Layla is hysterical again.

She spins in a circle, confused as to how she got outside.

I grab her hand and walk her to the passenger-side door. “Just get in the car,” I say, trying to sound calm, but that’s hard to do when she’s screaming and scared and confused and sobbing. I buckle her in and walk around to the driver’s-side door.

I place my hand on the door handle and pause for a moment. Layla is screaming for me to hurry. My head is pounding from the pressure of everything that’s happened in the last hour. I just want to scream because I feel like I’m being torn in half right now.

I think about the night I met Layla. I think about what she said . . . about realms and how she believes we move from one realm, to the next, to the next. I think about how she said in the womb we don’t remember existence before the womb. In life, we don’t remember being in the womb. And how in the next realm, we may not remember this life.

What if Willow really doesn’t remember being Sable?

What if who she is in this realm is different from who she was in her past realm?

She’s right. No matter how far away from this place I get, I’ll never stop thinking about this. I’ll never stop needing answers.

I look back at the house . . . at the place that means the most to me in this world. The heart of the country.

If Willow . . . Sable . . . didn’t need my help, why would she have come here?

There’s a reason she’s here. She knew I would show up here somehow. Maybe it was a cosmic force at play. Maybe it’s something as simple as needing Layla’s and my forgiveness.

Whatever it is, whether the reason is complicated or simple, this whole thing is bigger than Layla. This is bigger than me. This is so much bigger than the world I thought we existed in, and I’m trying to force it into a tiny little box and tuck it away like none of it is happening.

I feel the pull to help Willow in my gut, my bones, my heart. If I walk away, those feelings will stay here, in this house, with this ghost, and I’ll leave feeling just as empty as I felt when I arrived.

I can’t explain why, but walking away from this place out of fear feels so much worse than staying to help this girl find closure. If Layla and I are related to the reason she’s stuck here, we’re more than likely also her only way out.

“Leeds,” Layla pleads. “Get in the car!”

I’ll always feel a constant pull to this place, no matter where I am in life or how far I drive away from here.

And for the life of me . . . I can’t figure out why. Why do I care what happens to Sable? Is she manipulating my thoughts somehow?

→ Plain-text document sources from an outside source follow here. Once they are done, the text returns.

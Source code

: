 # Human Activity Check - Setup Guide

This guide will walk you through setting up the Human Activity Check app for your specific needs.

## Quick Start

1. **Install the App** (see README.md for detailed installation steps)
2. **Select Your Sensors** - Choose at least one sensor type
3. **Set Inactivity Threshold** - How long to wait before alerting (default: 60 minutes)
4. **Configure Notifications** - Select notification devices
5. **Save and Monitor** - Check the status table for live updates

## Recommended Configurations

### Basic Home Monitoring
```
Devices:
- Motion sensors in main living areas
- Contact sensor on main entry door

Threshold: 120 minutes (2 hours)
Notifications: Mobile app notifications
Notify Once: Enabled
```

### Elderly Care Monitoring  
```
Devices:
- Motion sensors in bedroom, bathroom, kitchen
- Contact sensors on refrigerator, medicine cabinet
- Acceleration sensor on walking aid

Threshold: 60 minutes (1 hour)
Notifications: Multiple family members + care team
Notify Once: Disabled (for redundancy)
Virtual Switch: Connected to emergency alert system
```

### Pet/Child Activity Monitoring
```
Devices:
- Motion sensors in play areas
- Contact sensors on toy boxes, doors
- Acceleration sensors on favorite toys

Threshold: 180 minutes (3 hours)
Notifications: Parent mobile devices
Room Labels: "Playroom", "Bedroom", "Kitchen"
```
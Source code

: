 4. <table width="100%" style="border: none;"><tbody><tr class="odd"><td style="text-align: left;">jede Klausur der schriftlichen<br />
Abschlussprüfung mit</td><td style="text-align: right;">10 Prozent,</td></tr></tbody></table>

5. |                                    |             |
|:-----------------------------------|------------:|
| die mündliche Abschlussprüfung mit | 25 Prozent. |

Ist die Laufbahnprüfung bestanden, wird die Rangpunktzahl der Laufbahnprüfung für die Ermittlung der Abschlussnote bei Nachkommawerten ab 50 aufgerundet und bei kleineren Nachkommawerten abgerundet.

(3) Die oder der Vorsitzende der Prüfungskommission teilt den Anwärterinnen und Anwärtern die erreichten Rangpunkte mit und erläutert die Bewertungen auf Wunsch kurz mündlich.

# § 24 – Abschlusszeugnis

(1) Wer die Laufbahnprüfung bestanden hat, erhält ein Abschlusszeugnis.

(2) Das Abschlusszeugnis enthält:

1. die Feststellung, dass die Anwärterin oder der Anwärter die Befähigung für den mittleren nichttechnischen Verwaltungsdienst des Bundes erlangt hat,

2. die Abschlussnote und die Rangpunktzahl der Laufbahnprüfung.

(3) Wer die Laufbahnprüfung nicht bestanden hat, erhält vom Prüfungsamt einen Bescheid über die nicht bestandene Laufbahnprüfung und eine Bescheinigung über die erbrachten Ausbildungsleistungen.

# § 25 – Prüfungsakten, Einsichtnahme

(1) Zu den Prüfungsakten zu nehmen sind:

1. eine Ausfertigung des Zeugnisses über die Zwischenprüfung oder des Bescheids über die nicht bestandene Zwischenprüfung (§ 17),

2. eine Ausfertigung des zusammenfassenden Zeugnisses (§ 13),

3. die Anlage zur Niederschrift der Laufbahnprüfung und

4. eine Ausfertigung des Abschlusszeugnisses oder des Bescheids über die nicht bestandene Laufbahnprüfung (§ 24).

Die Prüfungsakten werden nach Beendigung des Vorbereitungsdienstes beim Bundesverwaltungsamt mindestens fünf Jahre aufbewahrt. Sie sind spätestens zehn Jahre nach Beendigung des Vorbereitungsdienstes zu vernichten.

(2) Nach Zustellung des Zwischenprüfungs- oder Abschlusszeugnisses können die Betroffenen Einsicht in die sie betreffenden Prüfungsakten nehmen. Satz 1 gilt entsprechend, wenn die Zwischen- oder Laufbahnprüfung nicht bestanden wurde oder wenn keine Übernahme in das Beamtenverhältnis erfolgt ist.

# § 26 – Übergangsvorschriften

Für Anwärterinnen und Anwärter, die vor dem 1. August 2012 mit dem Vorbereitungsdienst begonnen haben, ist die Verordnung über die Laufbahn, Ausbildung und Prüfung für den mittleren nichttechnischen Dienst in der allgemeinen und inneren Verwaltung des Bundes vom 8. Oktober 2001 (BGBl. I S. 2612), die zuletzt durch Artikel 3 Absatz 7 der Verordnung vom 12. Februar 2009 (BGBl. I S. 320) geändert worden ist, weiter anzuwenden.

“Willow,” I say into the air. “I have a question. Get back inside Layla again.”

Layla is still yelling my name, begging me to hurry.

Then she stops.

She’s suddenly calm as she unbuckles herself and opens her door. When she climbs out of the car and turns around, it’s Willow looking back at me from over the top of the car.

“Have you ever gotten inside of me?” I ask her.

She immediately answers with a shake of her head. “No. Of course not.”

The look on her face is a clear indicator that she isn’t lying. “You said you only have memories when you’re attached to a body,” I say. “Is that right?”

She nods.

“If that man comes to help you, then you’re going to need a body. You’re going to need those memories.”

It takes my words a few seconds to register, but when they do, Willow covers her mouth with her hand, trying to stifle her cry. Then she drops her hand to her chest, over her heart. “You’re going to help me?”

I let go of a regretful sigh. “Yes. And I have no idea why. So please don’t make me regret this. Please.”

Willow shakes her head adamantly. “I won’t. But . . . Layla isn’t going to stay here willingly. Not after tonight.”

I walk back toward the house and away from the car. “I know.”

This is the moment I truly question myself as a boyfriend, a caretaker, a human being. I don’t know why I feel so strongly about staying, or why I feel so strongly about keeping Layla here with me. My behavior right now goes against every moral I have, but I’ve never felt this kind of certainty in my gut.

My gut is telling me this terrible decision will pay off when it’s all said and done.

Which means this is the moment I’ll likely regret the most.